- Plain-text document sources
══════════════════════════════

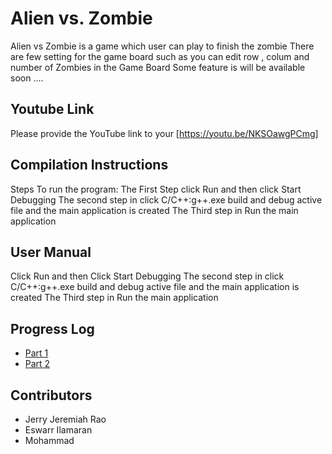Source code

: # Alien vs. Zombie

Alien vs Zombie is a game which user can play to finish the zombie 
There are few setting for the game board such as you can edit row , colum and number of Zombies in the Game Board
Some feature is will be available soon ....

## Youtube Link 

Please provide the YouTube link to your [https://youtu.be/NKSOawgPCmg]


## Compilation Instructions

Steps To run the program:
The First Step click Run and then click Start Debugging 
The second step in click C/C++:g++.exe build and debug active file and the main application is created
The Third step in Run the main application


## User Manual

Click Run and then Click Start Debugging 
The second step in click C/C++:g++.exe build and debug active file and the main application is created
The Third step in Run the main application


## Progress Log

- [Part 1](PART1.md)
- [Part 2](PART2.md)


## Contributors

- Jerry Jeremiah Rao 
- Eswarr Ilamaran 
- Mohammad 





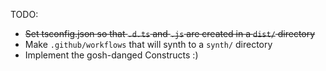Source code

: TODO:

* ~~Set tsconfig.json so that `.d.ts` and `.js` are created in a `dist/` directory~~
* Make `.github/workflows` that will synth to a `synth/` directory
* Implement the gosh-danged Constructs :)

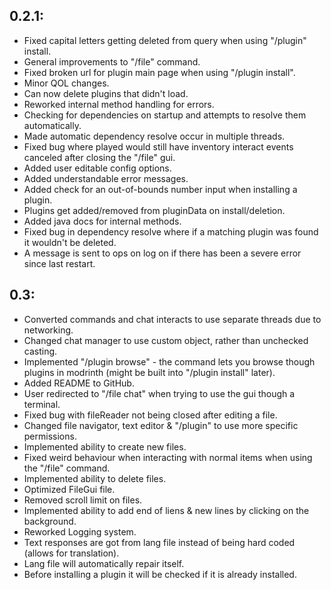 ## 0.2.1:
- Fixed capital letters getting deleted from query when using "/plugin" install.
- General improvements to "/file" command.
- Fixed broken url for plugin main page when using "/plugin install".
- Minor QOL changes.
- Can now delete plugins that didn't load.
- Reworked internal method handling for errors.
- Checking for dependencies on startup and attempts to resolve them automatically.
- Made automatic dependency resolve occur in multiple threads.
- Fixed bug where played would still have inventory interact events canceled after closing the  "/file" gui.
- Added user editable config options.
- Added understandable error messages.
- Added check for an out-of-bounds number input when installing a plugin.
- Plugins get added/removed from pluginData on install/deletion.
- Added java docs for internal methods.
- Fixed bug in dependency resolve where if a matching plugin was found it wouldn't be deleted.
- A message is sent to ops on log on if there has been a severe error since last restart.

## 0.3:
- Converted commands and chat interacts to use separate threads due to networking.
- Changed chat manager to use custom object, rather than unchecked casting.
- Implemented "/plugin browse" - the command lets you browse though plugins in modrinth (might be built into "/plugin install" later).
- Added README to GitHub.
- User redirected to "/file chat" when trying to use the gui though a terminal.
- Fixed bug with fileReader not being closed after editing a file.
- Changed file navigator, text editor & "/plugin" to use more specific permissions.
- Implemented ability to create new files.
- Fixed weird behaviour when interacting with normal items when using the "/file" command.
- Implemented ability to delete files.
- Optimized FileGui file.
- Removed scroll limit on files.
- Implemented ability to add end of liens & new lines by clicking on the background.
- Reworked Logging system.
- Text responses are got from lang file instead of being hard coded (allows for translation).
- Lang file will automatically repair itself.
- Before installing a plugin it will be checked if it is already installed.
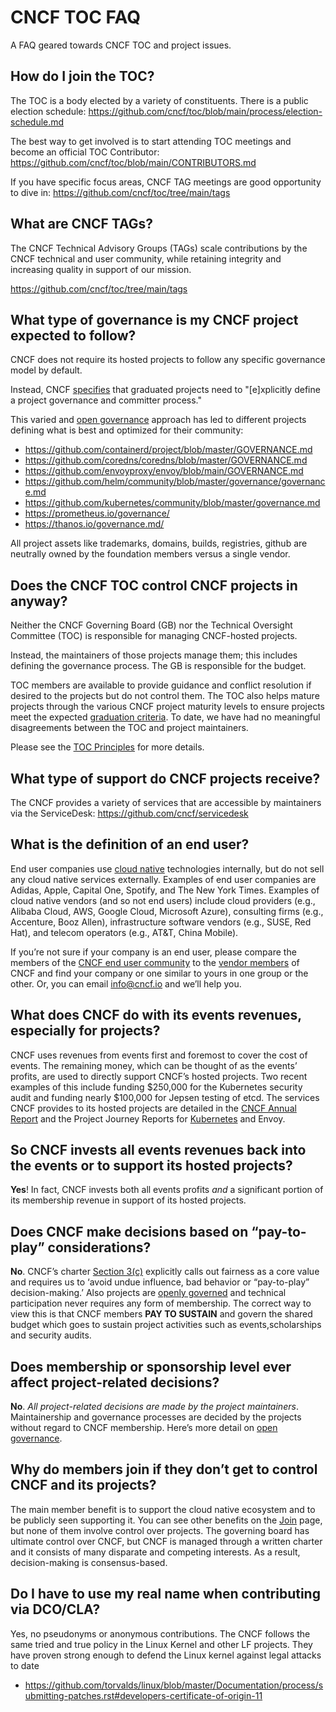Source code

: # CNCF TOC FAQ

A FAQ geared towards CNCF TOC and project issues.

## How do I join the TOC?

The TOC is a body elected by a variety of constituents. There is a public election schedule:
https://github.com/cncf/toc/blob/main/process/election-schedule.md

The best way to get involved is to start attending TOC meetings and become an official TOC Contributor:
https://github.com/cncf/toc/blob/main/CONTRIBUTORS.md

If you have specific focus areas, CNCF TAG meetings are good opportunity to dive in:
https://github.com/cncf/toc/tree/main/tags

## What are CNCF TAGs?

The CNCF Technical Advisory Groups (TAGs) scale contributions by the CNCF technical and user community, while retaining integrity and increasing quality in support of our mission.

https://github.com/cncf/toc/tree/main/tags

## What type of governance is my CNCF project expected to follow?

CNCF does not require its hosted projects to follow any specific governance model by default.

Instead, CNCF [specifies](https://github.com/cncf/toc/blob/main/process/graduation_criteria.md) that graduated projects need to "[e]xplicitly define a project governance and committer process." 

This varied and [open governance](https://github.com/opengovernance/opengovernance.dev) approach has led to different projects defining what is best and optimized for their community: 

* https://github.com/containerd/project/blob/master/GOVERNANCE.md
* https://github.com/coredns/coredns/blob/master/GOVERNANCE.md
* https://github.com/envoyproxy/envoy/blob/main/GOVERNANCE.md
* https://github.com/helm/community/blob/master/governance/governance.md
* https://github.com/kubernetes/community/blob/master/governance.md
* https://prometheus.io/governance/
* https://thanos.io/governance.md/

All project assets like trademarks, domains, builds, registries, github are neutrally owned by the foundation members versus a single vendor.

## Does the CNCF TOC control CNCF projects in anyway?

Neither the CNCF Governing Board (GB) nor the Technical Oversight Committee (TOC) is responsible for managing CNCF-hosted projects. 

Instead, the maintainers of those projects manage them; this includes defining the governance process. The GB is responsible for the budget.

TOC members are available to provide guidance and conflict resolution if desired to the projects but do not control them. The TOC also helps mature projects through the various CNCF project maturity levels to ensure projects meet the expected [graduation criteria](https://github.com/cncf/toc/blob/main/process/graduation_criteria.md). To date, we have had no meaningful disagreements between the TOC and project maintainers.

Please see the [TOC Principles](https://github.com/cncf/toc/blob/main/PRINCIPLES.md) for more details.

## What type of support do CNCF projects receive?

The CNCF provides a variety of services that are accessible by maintainers via the ServiceDesk: https://github.com/cncf/servicedesk

## What is the definition of an end user?
End user companies use [cloud native](https://github.com/cncf/toc/blob/main/DEFINITION.md) technologies internally, but do not sell any cloud native services externally. Examples of end user companies are Adidas, Apple, Capital One, Spotify, and The New York Times. Examples of cloud native vendors (and so not end users) include cloud providers (e.g., Alibaba Cloud, AWS, Google Cloud, Microsoft Azure), consulting firms (e.g., Accenture, Booz Allen), infrastructure software vendors (e.g., SUSE, Red Hat), and telecom operators (e.g., AT&T, China Mobile).

If you’re not sure if your company is an end user, please compare the members of the [CNCF end user community](https://landscape.cncf.io/enduser=yes&format=card-mode) to the [vendor members](https://landscape.cncf.io/category=cncf-members&enduser=no&format=card-mode&grouping=category) of CNCF and find your company or one similar to yours in one group or the other. Or, you can email info@cncf.io and we’ll help you.

## What does CNCF do with its events revenues, especially for projects?

CNCF uses revenues from events first and foremost to cover the cost of events. The remaining money, which can be thought of as the events’ profits, are used to directly support CNCF’s hosted projects. Two recent examples of this include funding $250,000 for the Kubernetes security audit and funding nearly $100,000 for Jepsen testing of etcd. The services CNCF provides to its hosted projects are detailed in the [CNCF Annual Report](https://www.cncf.io/cncf-annual-report-2018/) and the Project Journey Reports for [Kubernetes](https://www.cncf.io/cncf-kubernetes-project-journey/) and Envoy.

## So CNCF invests all events revenues back into the events or to support its hosted projects?

**Yes**! In fact, CNCF invests both all events profits *and* a significant portion of its membership revenue in support of its hosted projects.

## Does CNCF make decisions based on “pay-to-play” considerations?

**No**. CNCF’s charter [Section 3(c)](https://github.com/cncf/foundation/blob/main/charter.md) explicitly calls out fairness as a core value and requires us to ‘avoid undue influence, bad behavior or “pay-to-play” decision-making.’ Also projects are [openly governed](https://www.cncf.io/blog/2019/08/30/cncf-technical-principles-and-open-governance-success/) and technical participation never requires any form of membership. The correct way to view this is that CNCF members **PAY TO SUSTAIN** and govern the shared budget which goes to sustain project activities such as events,scholarships and security audits.

## Does membership or sponsorship level ever affect project-related decisions? 

**No**. *All project-related decisions are made by the project maintainers*. Maintainership and governance processes are decided by the projects without regard to CNCF membership. Here’s more detail on [open governance](https://www.cncf.io/blog/2019/08/30/cncf-technical-principles-and-open-governance-success/).

## Why do members join if they don’t get to control CNCF and its projects?

The main member benefit is to support the cloud native ecosystem and to be publicly seen supporting it. You can see other benefits on the [Join](https://www.cncf.io/about/join/) page, but none of them involve control over projects. The governing board has ultimate control over CNCF, but CNCF is managed through a written charter and it consists of many disparate and competing interests. As a result, decision-making is consensus-based.

## Do I have to use my real name when contributing via DCO/CLA?

Yes, no pseudonyms or anonymous contributions. The CNCF follows the same tried and true policy in the Linux Kernel and other LF projects. They have proven strong enough to defend the Linux kernel against legal attacks to date

* https://github.com/torvalds/linux/blob/master/Documentation/process/submitting-patches.rst#developers-certificate-of-origin-11
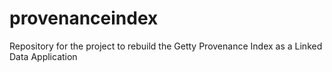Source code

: # provenanceindex
Repository for the project to rebuild the Getty Provenance Index as a Linked Data Application
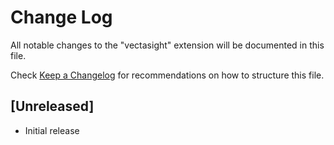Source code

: # Change Log

All notable changes to the "vectasight" extension will be documented in this file.

Check [Keep a Changelog](http://keepachangelog.com/) for recommendations on how to structure this file.

## [Unreleased]

- Initial release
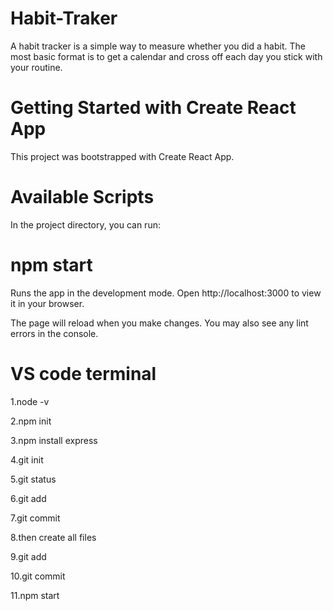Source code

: # Habit-Traker
A habit tracker is a simple way to measure whether you did a habit. The most basic format is to get a calendar and cross off each day you stick with your routine.
# Getting Started with Create React App
This project was bootstrapped with Create React App.

# Available Scripts
In the project directory, you can run:

# npm start
Runs the app in the development mode.
Open http://localhost:3000 to view it in your browser.

The page will reload when you make changes.
You may also see any lint errors in the console.

# VS code terminal
1.node -v

2.npm init

3.npm install express

4.git init

5.git status

6.git add

7.git commit

8.then create all files

9.git add

10.git commit

11.npm start

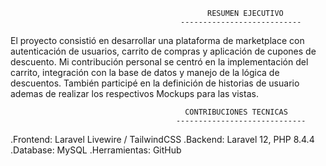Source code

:                                                 RESUMEN EJECUTIVO
                                          ---------------------------
El proyecto consistió en desarrollar una plataforma de marketplace con autenticación de usuarios, carrito de compras y aplicación de cupones de descuento. Mi contribución personal se centró en la implementación del carrito, integración con la base de datos y manejo de la lógica de descuentos. También participé en la definición de historias de usuario ademas de realizar los respectivos Mockups para las vistas.


                                           CONTRIBUCIONES TECNICAS
                                         -----------------------------
.Frontend: Laravel Livewire / TailwindCSS
.Backend: Laravel 12, PHP 8.4.4
.Database: MySQL
.Herramientas: GitHub
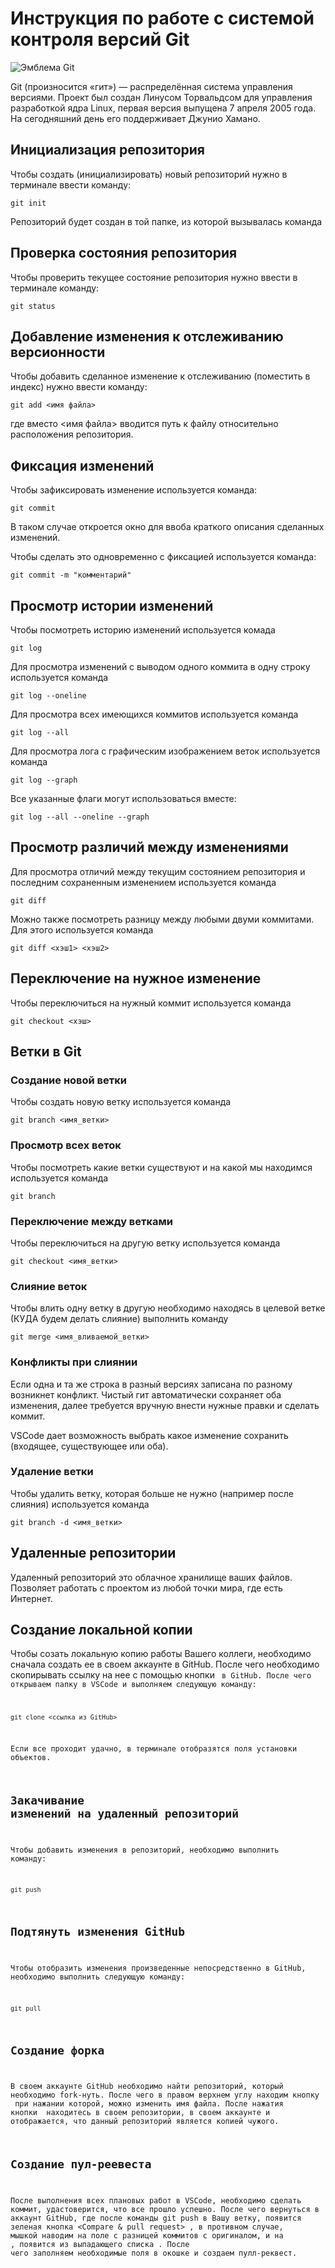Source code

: # **Инструкция по работе с системой контроля версий Git**

![Эмблема Git](git.jpg)

Git (произносится «гит») — распределённая система управления версиями. Проект был создан Линусом Торвальдсом для управления разработкой ядра Linux, первая версия выпущена 7 апреля 2005 года. На сегодняшний день его поддерживает Джунио Хамано.

## Инициализация репозитория

Чтобы создать (инициализировать) новый репозиторий нужно в терминале ввести команду:

    git init

Репозиторий будет создан в той папке, из которой вызывалась команда

## Проверка состояния репозитория

Чтобы проверить текущее состояние репозитория нужно ввести в терминале команду:

    git status

## Добавление изменения к отслеживанию версионности

Чтобы добавить сделанное изменение к отслеживанию (поместить в индекс) нужно ввести команду:

    git add <имя файла>

где вместо <имя файла> вводится путь к файлу относительно расположения репозитория.

## Фиксация изменений

Чтобы зафиксировать изменение используется команда:

    git commit

В таком случае откроется окно для ввоба краткого описания сделанных изменений.

Чтобы сделать это одновременно с фиксацией используется команда:

    git commit -m "комментарий"

## Просмотр истории изменений

Чтобы посмотреть историю изменений используется комада

    git log

Для просмотра изменений с выводом одного коммита в одну строку используется команда

    git log --oneline

Для просмотра всех имеющихся коммитов используется команда

    git log --all

Для просмотра лога с графическим изображением веток используется команда

    git log --graph

Все указанные флаги могут использоваться вместе:

    git log --all --oneline --graph

## Просмотр различий между изменениями

Для просмотра отличий между текущим состоянием репозитория и последним сохраненным изменением используется команда

    git diff

Можно также посмотреть разницу между любыми двуми коммитами. Для этого используется команда

    git diff <хэш1> <хэш2>

## Переключение на нужное изменение

Чтобы переключиться на нужный коммит используется команда

    git checkout <хэш>

## Ветки в Git

### Создание новой ветки

Чтобы создать новую ветку используется команда

    git branch <имя_ветки>

### Просмотр всех веток

Чтобы посмотреть какие ветки существуют и на какой мы находимся используется команда

    git branch

### Переключение между ветками

Чтобы переключиться на другую ветку используется команда

    git checkout <имя_ветки>

### Слияние веток

Чтобы влить одну ветку в другую необходимо находясь в целевой ветке (КУДА будем делать слияние) выполнить команду

    git merge <имя_вливаемой_ветки>

### Конфликты при слиянии

Если одна и та же строка в разный версиях записана по разному возникнет конфликт.
Чистый гит автоматически сохраняет оба изменения, далее требуется вручную внести нужные правки и сделать коммит.

VSСode дает возможность выбрать какое изменение сохранить (входящее, существующее или оба).

### Удаление ветки

Чтобы удалить ветку, которая больше не нужно (например после слияния) используется команда

    git branch -d <имя_ветки>

## Удаленные репозитории

Удаленный репозиторий это облачное хранилище ваших файлов. Позволяет работать с проектом из любой точки мира, где есть Интернет.

## Создание локальной копии

Чтобы созать локальную копию работы Вашего коллеги, необходимо сначала создать ее в своем аккаунте в GitHub. После чего необходимо скопирывать ссылку на нее с помощью кнопки <Code> в GitHub. После чего открываем папку в VSСode и выполняем следующую команду:

    git clone <ссылка из GitHub>

Если все проходит удачно, в терминале отобразятся поля установки объектов.

## Закачивание изменений на удаленный репозиторий

Чтобы добавить изменения в репозиторий, необходимо выполнить команду:

    git push

## Подтянуть изменения GitHub

Чтобы отобразить изменения произведенные непосредственно в GitHub, необходимо выполнить следующую команду:

    git pull

## Создание форка

В своем аккаунте GitHub необходимо найти репозиторий, который необходимо fork-нуть. После чего в правом верхнем углу находим кнопку <Fork> при нажании которой, можно изменить имя файла. После нажатия кнопки <Create Fork> находитесь в своем репозитории, в своем аккаунте и отображается, что данный репозиторий является копией чужого.

## Создание пул-реевеста

После выполнения всех плановых работ в VSСode, необходимо сделать коммит, удастоверится, что все прошло успешно. После чего вернуться в аккаунт GitHub, где после команды git push в Вашу ветку, появится зеленая кнопка <Compare & pull request> , в противном случае, мышкой наводим на поле с  разницей коммитов с оригиналом, и на <Contribute>, появится из выпадающего списка <Open pull request>.
После чего заполняем необходимые поля в окошке и создаем пулл-реквест.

══════════════════════════════

- Problem requirements
Filter the records above down to the lines containing "errors".

- Exercise result
- Reworked internal method handling for errors.
You may also see any lint errors in the console.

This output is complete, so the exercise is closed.